The epicenter was located near the border of North Carolina and Virginia and was felt in many parts of the eastern United States. The depth was 2.3 miles.
This rather strong earthquake sparked minor to moderate shaking that was felt across North Carolina, Virginia, West Virginia, Tennessee, South Carolina, Ohio and Kentucky.
The structure of the Earth's crust is partially to blame for the tremors reaching as far as they did.
"This has to do with the way the crust is made up and that it's more or less continuous compared to areas out west. That allows for waves to travel out to great distances, even though they are weaker compared to the west coast," AccuWeather Meteorologist Matt Benz said.

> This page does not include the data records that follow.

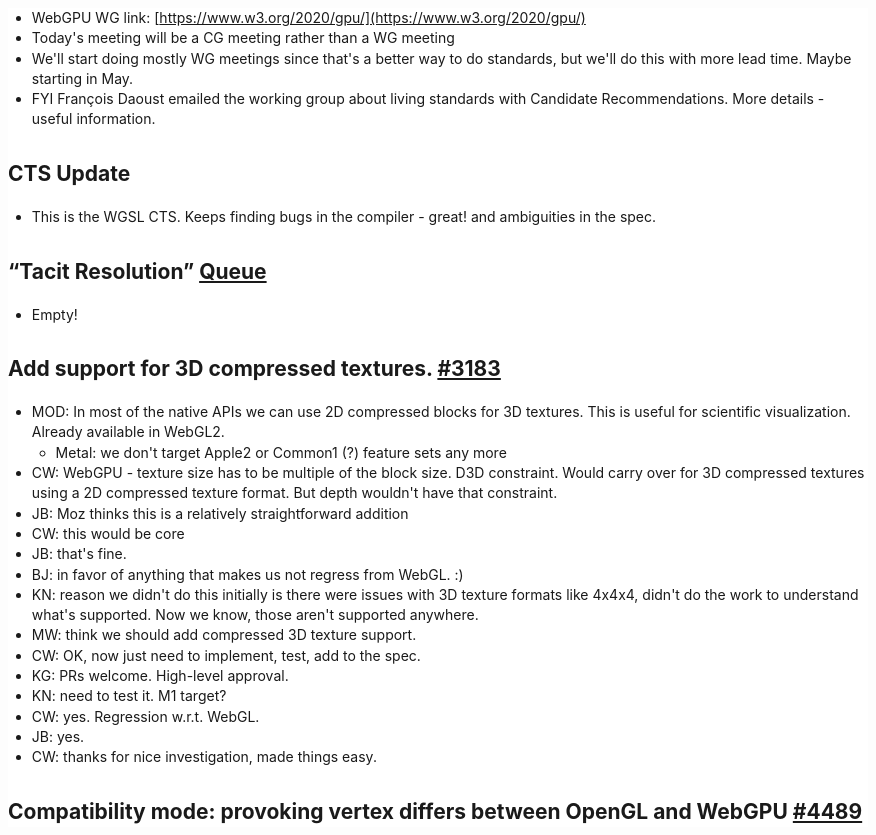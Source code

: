 

* WebGPU WG link: [https://www.w3.org/2020/gpu/](https://www.w3.org/2020/gpu/)
* Today's meeting will be a CG meeting rather than a WG meeting
* We'll start doing mostly WG meetings since that's a better way to do standards, but we'll do this with more lead time. Maybe starting in May.
* FYI François Daoust emailed the working group about living standards with Candidate Recommendations. More details - useful information.


## CTS Update


* This is the WGSL CTS. Keeps finding bugs in the compiler - great! and ambiguities in the spec.


## “Tacit Resolution” [Queue](https://github.com/gpuweb/gpuweb/issues?q=label%3A%22tacit+resolution+queue%22)



* Empty!


## Add support for 3D compressed textures. [#3183](https://github.com/gpuweb/gpuweb/issues/3183)



* MOD: In most of the native APIs we can use 2D compressed blocks for 3D textures. This is useful for scientific visualization. Already available in WebGL2. 
    * Metal: we don't target Apple2 or Common1 (?) feature sets any more
* CW: WebGPU - texture size has to be multiple of the block size. D3D constraint. Would carry over for 3D compressed textures using a 2D compressed texture format. But depth wouldn't have that constraint.
* JB: Moz thinks this is a relatively straightforward addition
* CW: this would be core
* JB: that's fine.
* BJ: in favor of anything that makes us not regress from WebGL. :)
* KN: reason we didn't do this initially is there were issues with 3D texture formats like 4x4x4, didn't do the work to understand what's supported. Now we know, those aren't supported anywhere.
* MW: think we should add compressed 3D texture support.
* CW: OK, now just need to implement, test, add to the spec.
* KG: PRs welcome. High-level approval.
* KN: need to test it. M1 target?
* CW: yes. Regression w.r.t. WebGL.
* JB: yes.
* CW: thanks for nice investigation, made things easy.


## Compatibility mode: provoking vertex differs between OpenGL and WebGPU [#4489](https://github.com/gpuweb/gpuweb/issues/4489)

Semi-retired race car driver Dale Earnhardt Jr., who lives in Mooresville, N.C., reported feeling the earthquake shortly after the quake struck.
"It felt like a big locomotive going by and a big wave coming underneath the bed," Sparta Mayor Wes Brinegar, who was awakened by the quake told CNN. "A big wave coming to lift you."
The mayor said he has never felt anything like that in his life and reported some houses had cracked foundations.
"We've had a lot of scared folks this morning," the mayor said. "That was the most intense one we've ever had."
Minor damage to houses could be expected around Sparta due to its shallow depth of 5 kilometers.
The area has experienced higher-than-usual earthquake activity with a smaller magnitude 2.6 earthquake that was felt by residents earlier on Sunday, as well as multiple other weaker ones on Saturday. Two more temblors struck a few miles from Seymour, Tennessee, last weekend, the USGS reported.